**WORK REQUEST:** From the listing below, pull each line that includes "when".

**DATASET EXCERPTS:**

============================================================

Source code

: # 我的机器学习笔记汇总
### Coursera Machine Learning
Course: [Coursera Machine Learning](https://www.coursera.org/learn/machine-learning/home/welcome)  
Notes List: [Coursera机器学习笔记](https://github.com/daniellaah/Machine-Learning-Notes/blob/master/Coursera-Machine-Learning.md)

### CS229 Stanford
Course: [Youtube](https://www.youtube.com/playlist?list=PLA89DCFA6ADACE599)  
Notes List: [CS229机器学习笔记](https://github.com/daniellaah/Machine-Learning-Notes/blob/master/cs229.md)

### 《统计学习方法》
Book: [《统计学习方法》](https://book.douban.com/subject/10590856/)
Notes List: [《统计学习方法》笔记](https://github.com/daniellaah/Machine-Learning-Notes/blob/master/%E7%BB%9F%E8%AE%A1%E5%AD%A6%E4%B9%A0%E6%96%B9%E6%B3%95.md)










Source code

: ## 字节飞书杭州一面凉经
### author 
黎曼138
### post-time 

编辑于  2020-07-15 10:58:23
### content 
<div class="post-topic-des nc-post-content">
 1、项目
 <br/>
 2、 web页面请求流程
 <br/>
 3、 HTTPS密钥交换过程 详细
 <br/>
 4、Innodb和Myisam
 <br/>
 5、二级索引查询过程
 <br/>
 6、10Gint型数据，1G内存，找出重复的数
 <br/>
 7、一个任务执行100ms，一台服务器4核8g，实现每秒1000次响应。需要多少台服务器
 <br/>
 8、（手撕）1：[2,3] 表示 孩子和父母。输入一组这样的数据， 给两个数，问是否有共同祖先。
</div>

============================================================

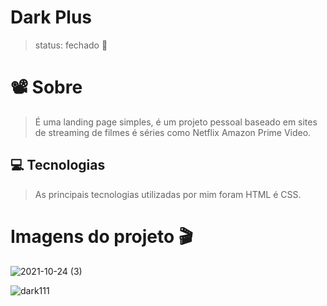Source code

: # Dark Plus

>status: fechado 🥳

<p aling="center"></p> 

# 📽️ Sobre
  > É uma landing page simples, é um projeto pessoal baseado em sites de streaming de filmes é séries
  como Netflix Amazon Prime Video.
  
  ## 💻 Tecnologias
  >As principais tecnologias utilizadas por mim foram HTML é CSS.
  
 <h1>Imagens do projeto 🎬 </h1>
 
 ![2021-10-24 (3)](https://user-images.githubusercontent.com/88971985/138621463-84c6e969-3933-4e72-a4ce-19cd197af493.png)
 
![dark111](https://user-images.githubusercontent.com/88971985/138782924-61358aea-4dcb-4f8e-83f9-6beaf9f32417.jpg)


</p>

============================================================

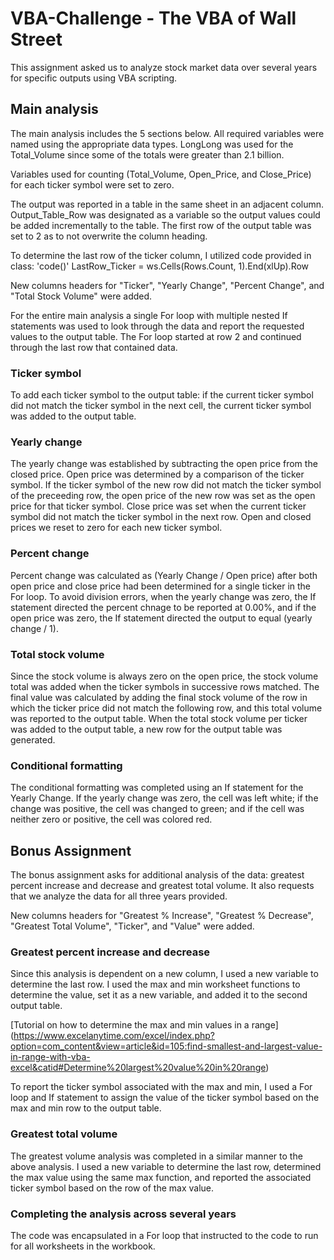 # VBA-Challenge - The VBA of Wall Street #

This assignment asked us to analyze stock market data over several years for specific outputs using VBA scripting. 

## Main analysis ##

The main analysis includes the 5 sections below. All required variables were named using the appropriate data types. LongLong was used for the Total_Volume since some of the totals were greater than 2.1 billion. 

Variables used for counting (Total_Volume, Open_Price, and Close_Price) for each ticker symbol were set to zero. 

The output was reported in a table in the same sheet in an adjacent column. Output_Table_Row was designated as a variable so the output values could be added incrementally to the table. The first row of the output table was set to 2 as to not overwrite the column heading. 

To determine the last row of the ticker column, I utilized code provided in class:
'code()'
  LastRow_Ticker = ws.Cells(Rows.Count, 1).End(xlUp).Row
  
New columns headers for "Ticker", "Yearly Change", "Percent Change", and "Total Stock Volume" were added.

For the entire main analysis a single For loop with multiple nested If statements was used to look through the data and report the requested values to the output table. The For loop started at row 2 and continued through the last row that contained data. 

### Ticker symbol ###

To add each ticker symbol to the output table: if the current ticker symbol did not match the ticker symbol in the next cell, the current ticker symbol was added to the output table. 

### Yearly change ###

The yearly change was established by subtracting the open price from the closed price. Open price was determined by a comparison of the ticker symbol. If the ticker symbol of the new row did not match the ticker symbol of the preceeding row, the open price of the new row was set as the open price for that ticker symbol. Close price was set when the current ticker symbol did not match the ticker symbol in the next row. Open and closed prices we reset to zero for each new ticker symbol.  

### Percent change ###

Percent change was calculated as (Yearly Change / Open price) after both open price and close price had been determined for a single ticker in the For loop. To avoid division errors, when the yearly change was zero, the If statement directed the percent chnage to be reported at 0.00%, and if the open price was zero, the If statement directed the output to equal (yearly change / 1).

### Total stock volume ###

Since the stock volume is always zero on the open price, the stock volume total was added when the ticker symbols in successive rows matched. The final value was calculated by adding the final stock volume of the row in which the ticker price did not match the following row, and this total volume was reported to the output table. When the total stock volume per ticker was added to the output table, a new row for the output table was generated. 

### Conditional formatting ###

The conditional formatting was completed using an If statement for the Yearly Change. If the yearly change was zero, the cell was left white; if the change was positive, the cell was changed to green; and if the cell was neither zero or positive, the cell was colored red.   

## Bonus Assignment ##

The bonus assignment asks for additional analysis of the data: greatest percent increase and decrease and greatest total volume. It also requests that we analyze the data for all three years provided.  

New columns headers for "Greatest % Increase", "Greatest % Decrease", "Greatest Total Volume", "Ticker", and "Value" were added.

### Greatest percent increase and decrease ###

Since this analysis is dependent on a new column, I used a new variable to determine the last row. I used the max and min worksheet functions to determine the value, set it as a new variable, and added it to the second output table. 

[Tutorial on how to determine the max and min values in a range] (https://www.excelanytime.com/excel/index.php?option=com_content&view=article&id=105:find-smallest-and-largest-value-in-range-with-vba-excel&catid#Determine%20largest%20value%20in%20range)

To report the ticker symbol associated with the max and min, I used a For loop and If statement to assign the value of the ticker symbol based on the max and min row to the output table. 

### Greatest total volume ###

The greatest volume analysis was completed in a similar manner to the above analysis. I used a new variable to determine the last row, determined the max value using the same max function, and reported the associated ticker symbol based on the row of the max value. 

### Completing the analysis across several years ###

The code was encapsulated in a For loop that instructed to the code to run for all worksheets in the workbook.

============================================================

**ANSWER SECTION:**
The yearly change was established by subtracting the open price from the closed price. Open price was determined by a comparison of the ticker symbol. If the ticker symbol of the new row did not match the ticker symbol of the preceeding row, the open price of the new row was set as the open price for that ticker symbol. Close price was set when the current ticker symbol did not match the ticker symbol in the next row. Open and closed prices we reset to zero for each new ticker symbol.  
Percent change was calculated as (Yearly Change / Open price) after both open price and close price had been determined for a single ticker in the For loop. To avoid division errors, when the yearly change was zero, the If statement directed the percent chnage to be reported at 0.00%, and if the open price was zero, the If statement directed the output to equal (yearly change / 1).
Since the stock volume is always zero on the open price, the stock volume total was added when the ticker symbols in successive rows matched. The final value was calculated by adding the final stock volume of the row in which the ticker price did not match the following row, and this total volume was reported to the output table. When the total stock volume per ticker was added to the output table, a new row for the output table was generated. 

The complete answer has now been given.